(Records shown begins)

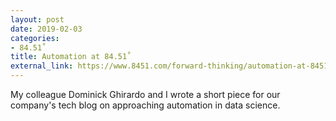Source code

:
 ```yaml
---
layout: post
date: 2019-02-03
categories:
- 84.51˚
title: Automation at 84.51˚
external_link: https://www.8451.com/forward-thinking/automation-at-8451
---
```


My colleague Dominick Ghirardo and I wrote a short piece for our company's tech blog on approaching automation in data science.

(Records shown ends)

◆ **Directions**
Please print an exact copy of the records, with no pictures.

◆ **The answer**
Source code

:
 ```yaml
---
layout: post
date: 2019-02-03
categories:
- 84.51˚
title: Automation at 84.51˚
external_link: https://www.8451.com/forward-thinking/automation-at-8451
---
```


My colleague Dominick Ghirardo and I wrote a short piece for our company's tech blog on approaching automation in data science.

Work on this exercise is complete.